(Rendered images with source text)
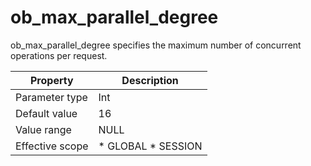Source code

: ob_max_parallel_degree 
===========================================

ob_max_parallel_degree specifies the maximum number of concurrent operations per request. 


|  **Property**   |                                              **Description**                                               |
|-----------------|------------------------------------------------------------------------------------------------------------|
| Parameter type  | Int                                                                                                        |
| Default value   | 16                                                                                                         |
| Value range     | NULL                                                                                                       |
| Effective scope | * GLOBAL   * SESSION    |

Instructions for the task: Please copy the records above word for word, leaving out every picture.

Written response:
Source code

: ob_max_parallel_degree 
===========================================

ob_max_parallel_degree specifies the maximum number of concurrent operations per request. 


|  **Property**   |                                              **Description**                                               |
|-----------------|------------------------------------------------------------------------------------------------------------|
| Parameter type  | Int                                                                                                        |
| Default value   | 16                                                                                                         |
| Value range     | NULL                                                                                                       |
| Effective scope | * GLOBAL   * SESSION    |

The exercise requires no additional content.